WASHINGTON – U.S. Senator Jerry Moran (R-Kan.), member of the Senate Appropriations Committee, spoke on the Senate Floor to discuss the appropriations process and his efforts to restrict the use of funds for enforcement of the U.S. Fish and Wildlife’s decision to list the lesser prairie chicken (LPC) as a threatened species under the Endangered Species Act.
 
Highlights from Sen. Moran’s remarks:

“Congress holds the power of the purse string. There are many of us, Republicans and Democrats, who would like to direct the executive branch in how money is spent.
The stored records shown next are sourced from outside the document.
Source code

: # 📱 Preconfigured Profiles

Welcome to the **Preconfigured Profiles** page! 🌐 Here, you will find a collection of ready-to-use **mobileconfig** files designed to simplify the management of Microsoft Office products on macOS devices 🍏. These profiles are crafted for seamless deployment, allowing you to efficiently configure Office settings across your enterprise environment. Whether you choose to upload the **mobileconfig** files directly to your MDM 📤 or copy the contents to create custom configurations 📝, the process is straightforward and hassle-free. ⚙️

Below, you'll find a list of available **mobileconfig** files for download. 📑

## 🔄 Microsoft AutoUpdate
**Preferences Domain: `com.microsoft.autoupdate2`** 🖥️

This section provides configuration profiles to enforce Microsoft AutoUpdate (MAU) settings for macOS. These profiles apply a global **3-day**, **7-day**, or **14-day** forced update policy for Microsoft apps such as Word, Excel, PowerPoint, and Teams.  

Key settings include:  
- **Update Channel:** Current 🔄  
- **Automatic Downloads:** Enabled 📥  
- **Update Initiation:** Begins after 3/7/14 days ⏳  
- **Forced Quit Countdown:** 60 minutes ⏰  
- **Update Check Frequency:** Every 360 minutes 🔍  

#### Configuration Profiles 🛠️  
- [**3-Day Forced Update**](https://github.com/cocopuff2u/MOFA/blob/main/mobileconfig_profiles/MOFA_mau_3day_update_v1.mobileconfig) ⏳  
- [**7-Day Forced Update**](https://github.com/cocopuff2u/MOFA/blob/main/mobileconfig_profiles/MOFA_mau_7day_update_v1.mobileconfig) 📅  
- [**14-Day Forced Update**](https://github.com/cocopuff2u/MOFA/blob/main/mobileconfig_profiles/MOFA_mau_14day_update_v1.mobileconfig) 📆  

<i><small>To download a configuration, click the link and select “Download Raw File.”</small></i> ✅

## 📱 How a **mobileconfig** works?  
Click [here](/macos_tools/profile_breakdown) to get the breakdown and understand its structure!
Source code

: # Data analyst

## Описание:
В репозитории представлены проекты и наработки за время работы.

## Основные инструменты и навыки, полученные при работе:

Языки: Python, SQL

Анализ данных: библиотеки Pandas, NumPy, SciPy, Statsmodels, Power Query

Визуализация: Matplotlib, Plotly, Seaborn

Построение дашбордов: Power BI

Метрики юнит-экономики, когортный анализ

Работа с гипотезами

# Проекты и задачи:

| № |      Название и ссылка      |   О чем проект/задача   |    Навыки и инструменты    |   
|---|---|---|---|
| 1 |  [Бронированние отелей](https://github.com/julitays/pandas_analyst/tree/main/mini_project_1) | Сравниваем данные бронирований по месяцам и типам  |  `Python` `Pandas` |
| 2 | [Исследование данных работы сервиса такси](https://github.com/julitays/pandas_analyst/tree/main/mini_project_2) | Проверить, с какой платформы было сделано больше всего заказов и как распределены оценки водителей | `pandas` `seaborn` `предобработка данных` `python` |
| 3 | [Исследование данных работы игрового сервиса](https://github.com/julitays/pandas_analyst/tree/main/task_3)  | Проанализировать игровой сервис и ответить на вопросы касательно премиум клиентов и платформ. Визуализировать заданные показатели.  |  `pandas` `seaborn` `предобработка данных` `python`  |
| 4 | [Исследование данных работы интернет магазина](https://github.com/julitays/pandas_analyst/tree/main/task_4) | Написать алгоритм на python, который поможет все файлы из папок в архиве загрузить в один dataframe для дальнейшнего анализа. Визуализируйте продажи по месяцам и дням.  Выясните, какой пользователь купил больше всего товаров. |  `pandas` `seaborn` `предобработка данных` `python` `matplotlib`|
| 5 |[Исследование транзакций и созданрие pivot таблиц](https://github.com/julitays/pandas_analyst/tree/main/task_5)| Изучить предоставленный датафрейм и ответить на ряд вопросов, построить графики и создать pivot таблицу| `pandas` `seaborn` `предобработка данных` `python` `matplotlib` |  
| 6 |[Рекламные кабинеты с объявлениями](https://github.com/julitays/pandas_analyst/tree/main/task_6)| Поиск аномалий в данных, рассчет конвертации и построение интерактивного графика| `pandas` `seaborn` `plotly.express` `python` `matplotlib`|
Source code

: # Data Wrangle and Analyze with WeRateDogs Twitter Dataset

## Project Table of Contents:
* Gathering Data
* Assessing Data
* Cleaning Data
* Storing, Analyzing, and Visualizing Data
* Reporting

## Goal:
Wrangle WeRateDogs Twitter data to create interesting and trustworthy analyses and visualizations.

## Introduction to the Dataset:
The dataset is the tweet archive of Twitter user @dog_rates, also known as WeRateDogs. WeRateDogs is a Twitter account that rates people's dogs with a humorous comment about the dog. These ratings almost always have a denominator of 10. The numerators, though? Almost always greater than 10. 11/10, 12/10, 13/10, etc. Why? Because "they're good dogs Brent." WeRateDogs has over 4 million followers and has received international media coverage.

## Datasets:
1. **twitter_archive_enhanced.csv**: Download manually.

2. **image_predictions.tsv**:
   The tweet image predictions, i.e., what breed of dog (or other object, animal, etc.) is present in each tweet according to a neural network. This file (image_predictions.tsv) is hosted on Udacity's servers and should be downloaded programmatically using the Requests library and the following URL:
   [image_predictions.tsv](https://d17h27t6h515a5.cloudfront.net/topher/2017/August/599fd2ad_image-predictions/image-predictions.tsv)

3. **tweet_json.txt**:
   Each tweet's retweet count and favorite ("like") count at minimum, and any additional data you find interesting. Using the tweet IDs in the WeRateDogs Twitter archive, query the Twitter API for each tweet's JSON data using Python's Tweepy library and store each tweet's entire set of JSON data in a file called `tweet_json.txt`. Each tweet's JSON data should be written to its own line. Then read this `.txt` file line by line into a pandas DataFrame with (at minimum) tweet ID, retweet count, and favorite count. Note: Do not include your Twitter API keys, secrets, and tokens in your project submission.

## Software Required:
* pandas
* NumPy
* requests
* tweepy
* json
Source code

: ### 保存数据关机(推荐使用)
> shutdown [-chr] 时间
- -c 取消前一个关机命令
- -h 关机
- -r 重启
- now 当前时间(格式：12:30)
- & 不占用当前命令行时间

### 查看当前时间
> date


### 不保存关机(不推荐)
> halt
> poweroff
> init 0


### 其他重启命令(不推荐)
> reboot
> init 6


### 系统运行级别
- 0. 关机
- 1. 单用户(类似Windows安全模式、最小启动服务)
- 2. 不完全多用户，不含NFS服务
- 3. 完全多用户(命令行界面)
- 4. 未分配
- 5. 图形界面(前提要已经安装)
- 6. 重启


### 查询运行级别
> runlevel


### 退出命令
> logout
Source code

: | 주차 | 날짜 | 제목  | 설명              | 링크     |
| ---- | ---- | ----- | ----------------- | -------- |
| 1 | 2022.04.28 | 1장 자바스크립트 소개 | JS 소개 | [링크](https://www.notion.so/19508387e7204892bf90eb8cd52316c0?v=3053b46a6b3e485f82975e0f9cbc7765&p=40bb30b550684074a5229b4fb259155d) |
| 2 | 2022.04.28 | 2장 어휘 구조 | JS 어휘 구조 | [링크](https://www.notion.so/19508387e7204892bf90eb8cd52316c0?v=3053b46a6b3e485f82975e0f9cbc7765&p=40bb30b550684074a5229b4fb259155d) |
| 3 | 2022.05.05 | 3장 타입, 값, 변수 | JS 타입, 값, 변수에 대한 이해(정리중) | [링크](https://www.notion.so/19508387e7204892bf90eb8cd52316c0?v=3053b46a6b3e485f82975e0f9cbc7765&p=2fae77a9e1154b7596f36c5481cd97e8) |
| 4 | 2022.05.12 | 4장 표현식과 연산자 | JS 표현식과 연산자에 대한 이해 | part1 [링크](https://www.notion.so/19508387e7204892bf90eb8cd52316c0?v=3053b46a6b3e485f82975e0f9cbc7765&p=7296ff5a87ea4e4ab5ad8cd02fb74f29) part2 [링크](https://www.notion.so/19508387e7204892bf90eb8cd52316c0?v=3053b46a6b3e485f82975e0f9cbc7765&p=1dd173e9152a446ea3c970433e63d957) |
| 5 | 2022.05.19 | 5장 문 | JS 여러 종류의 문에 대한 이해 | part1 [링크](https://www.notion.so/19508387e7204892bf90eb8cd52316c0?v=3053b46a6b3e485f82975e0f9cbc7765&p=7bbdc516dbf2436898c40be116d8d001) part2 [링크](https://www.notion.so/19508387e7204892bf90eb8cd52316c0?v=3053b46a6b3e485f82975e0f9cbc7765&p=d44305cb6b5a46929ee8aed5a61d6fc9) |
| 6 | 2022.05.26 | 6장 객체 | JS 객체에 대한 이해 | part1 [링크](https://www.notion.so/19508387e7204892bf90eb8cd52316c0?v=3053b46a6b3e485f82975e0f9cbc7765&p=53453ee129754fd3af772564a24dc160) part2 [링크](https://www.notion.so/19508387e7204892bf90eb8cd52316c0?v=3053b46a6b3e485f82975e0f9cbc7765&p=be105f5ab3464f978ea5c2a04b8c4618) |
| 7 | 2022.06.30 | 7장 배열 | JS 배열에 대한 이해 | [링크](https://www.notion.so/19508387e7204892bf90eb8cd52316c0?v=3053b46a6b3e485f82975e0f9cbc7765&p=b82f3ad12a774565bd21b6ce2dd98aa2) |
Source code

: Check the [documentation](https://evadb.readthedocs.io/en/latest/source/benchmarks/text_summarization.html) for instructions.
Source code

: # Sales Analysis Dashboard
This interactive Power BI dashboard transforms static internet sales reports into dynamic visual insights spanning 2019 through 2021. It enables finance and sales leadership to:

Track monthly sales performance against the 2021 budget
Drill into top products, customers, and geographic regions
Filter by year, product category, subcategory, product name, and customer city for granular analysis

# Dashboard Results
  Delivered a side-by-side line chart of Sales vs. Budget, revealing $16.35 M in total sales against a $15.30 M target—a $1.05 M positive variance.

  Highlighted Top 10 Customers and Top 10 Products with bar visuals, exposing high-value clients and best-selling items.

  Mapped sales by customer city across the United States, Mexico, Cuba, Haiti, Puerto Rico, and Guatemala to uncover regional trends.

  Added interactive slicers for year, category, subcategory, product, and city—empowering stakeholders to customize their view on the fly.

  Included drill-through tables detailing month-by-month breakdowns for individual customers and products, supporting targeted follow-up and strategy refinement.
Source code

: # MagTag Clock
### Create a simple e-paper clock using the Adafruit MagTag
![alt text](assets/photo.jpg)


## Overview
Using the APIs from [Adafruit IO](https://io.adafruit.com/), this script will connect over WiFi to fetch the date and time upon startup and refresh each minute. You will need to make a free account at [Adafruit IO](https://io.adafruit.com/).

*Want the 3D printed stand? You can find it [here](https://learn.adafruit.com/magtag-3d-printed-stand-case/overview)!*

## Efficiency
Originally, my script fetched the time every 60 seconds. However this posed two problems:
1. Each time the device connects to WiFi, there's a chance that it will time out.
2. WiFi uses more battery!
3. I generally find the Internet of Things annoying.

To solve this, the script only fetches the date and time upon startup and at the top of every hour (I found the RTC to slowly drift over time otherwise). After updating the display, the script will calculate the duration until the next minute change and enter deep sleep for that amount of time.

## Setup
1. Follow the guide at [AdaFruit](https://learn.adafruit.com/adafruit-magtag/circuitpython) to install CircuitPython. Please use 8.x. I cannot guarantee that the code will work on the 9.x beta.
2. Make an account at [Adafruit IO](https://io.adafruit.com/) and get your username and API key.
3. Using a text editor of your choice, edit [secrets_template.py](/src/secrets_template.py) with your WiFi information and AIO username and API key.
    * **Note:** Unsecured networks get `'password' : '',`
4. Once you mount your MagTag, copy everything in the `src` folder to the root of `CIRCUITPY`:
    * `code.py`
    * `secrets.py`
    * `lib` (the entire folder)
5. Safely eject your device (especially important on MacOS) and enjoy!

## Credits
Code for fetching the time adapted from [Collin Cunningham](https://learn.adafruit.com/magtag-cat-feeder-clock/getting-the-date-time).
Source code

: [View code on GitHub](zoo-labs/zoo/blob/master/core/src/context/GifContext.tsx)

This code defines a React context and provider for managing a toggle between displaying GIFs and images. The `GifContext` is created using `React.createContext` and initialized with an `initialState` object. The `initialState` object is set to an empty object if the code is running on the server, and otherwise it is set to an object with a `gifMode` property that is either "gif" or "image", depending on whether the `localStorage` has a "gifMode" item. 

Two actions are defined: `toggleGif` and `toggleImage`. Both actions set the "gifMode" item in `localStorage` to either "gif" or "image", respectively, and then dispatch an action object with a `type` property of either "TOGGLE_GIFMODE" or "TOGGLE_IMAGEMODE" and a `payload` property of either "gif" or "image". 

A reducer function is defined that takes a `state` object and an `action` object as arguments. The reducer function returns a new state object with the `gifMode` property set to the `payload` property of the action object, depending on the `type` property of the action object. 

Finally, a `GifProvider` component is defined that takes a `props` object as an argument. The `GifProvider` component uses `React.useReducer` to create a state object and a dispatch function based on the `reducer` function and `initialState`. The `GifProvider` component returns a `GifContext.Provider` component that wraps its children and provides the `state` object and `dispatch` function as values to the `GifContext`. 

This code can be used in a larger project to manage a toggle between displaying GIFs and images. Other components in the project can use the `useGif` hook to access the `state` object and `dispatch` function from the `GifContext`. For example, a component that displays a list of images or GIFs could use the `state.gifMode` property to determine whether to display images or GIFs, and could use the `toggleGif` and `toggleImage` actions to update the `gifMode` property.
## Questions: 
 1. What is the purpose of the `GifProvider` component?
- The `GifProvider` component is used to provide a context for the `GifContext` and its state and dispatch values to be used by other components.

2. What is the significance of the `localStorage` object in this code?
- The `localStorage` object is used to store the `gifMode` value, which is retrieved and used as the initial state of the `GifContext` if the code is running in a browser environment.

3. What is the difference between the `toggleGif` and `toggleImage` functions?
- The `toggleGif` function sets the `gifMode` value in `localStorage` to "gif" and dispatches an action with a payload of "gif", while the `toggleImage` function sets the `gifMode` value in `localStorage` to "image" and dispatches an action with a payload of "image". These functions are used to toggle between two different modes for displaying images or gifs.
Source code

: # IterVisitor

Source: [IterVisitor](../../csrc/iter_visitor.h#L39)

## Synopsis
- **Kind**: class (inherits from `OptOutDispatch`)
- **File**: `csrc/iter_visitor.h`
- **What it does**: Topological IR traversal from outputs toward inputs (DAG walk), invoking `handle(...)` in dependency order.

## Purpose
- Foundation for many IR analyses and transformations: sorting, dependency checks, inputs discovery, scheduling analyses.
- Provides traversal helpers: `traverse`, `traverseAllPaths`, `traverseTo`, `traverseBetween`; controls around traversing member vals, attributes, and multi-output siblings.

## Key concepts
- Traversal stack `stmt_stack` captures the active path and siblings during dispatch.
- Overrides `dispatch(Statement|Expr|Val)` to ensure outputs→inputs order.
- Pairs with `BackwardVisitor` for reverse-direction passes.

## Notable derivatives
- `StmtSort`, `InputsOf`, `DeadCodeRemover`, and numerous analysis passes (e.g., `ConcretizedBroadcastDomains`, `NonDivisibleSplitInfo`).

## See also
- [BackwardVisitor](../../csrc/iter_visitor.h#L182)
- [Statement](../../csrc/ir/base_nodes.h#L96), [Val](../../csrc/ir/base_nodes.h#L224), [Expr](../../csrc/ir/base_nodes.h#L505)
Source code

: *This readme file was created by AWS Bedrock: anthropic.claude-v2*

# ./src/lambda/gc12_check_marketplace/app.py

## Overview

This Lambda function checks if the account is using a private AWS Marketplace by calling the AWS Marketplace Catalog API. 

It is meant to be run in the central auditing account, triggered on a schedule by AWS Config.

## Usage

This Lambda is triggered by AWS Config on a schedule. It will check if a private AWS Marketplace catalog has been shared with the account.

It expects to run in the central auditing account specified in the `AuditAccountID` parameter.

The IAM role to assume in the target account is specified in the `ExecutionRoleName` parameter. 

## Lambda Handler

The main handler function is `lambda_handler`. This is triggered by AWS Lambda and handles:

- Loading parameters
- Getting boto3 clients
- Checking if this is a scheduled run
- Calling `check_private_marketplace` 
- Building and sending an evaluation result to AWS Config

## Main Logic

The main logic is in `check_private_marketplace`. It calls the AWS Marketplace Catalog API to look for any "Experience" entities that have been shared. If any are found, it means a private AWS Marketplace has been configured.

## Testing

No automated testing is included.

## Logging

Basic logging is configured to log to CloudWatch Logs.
The appropriations bill ultimately will determine how much money is spent, but in addition to that we have the ability to direct whether that spending can occur, shouldn’t occur or how it should occur.
 
“So now the opportunity to instruct a federal agency arises as we appropriate the money for them to operate. There [are] five states in the middle of the country – New Mexico, Texas, Colorado, Kansas and Oklahoma – that have felt the consequences of a decision made by the U.S. Fish and Wildlife Service to list the lesser prairie chicken as a threatened species. The issue that is so troublesome to me is those five states had come together to solve this problem on their own without the heavy hand of the federal government. And conservation practices were being put in place. The U.S. Department of Agriculture was providing technical and financial assistance to conservation efforts to landowners...And yet, the U.S. Fish and Wildlife Service, in my view, only paid lip service to those conservation efforts…and they listed the lesser prairie chicken as threatened.
 
“And now the rains have returned, and in fact over the last two years, just as you would predict, as common sense would tell us, if there’s more rain, there’s more habitat, there [are] more birds. And the most recent census of the lesser prairie chicken indicates that in the last two years the population of that bird…has increased by 50 percent…one might think it would…be useful to take a second look at the listing… Despite our request to the U.S. Fish and Wildlife Service, they dismissed that with little thought…as the species has returned that maybe no longer it should be listed.
 
“So the opportunity…to rein in decisions…we believe are poorly made, lack common sense, are unreasonable occurs in this appropriations process. And my guess is that all of my colleagues have certain issues in which they want to direct a federal agency about how to behave…An appropriations bill is a legislative effort, and it would be wrong for us not to take the opportunity to direct agencies on behalf of the American people, on behalf of the constituents in my case of Kansas who feel very strongly about this issue and have suffered the consequences of the listing of the lesser prairie chicken.
 
“We ought to work together to find opportunities to solve problems that our constituents and Americans face, and the legislative process is a way that we can do that. It's not inappropriate. In fact, it's the constitutional response to an abuse of power in an executive branch, whether it's a Republican executive branch or a Democrat executive branch, we ought to work together as Members of Congress and utilizing our constitutional authority to make appropriate decisions for the American people.”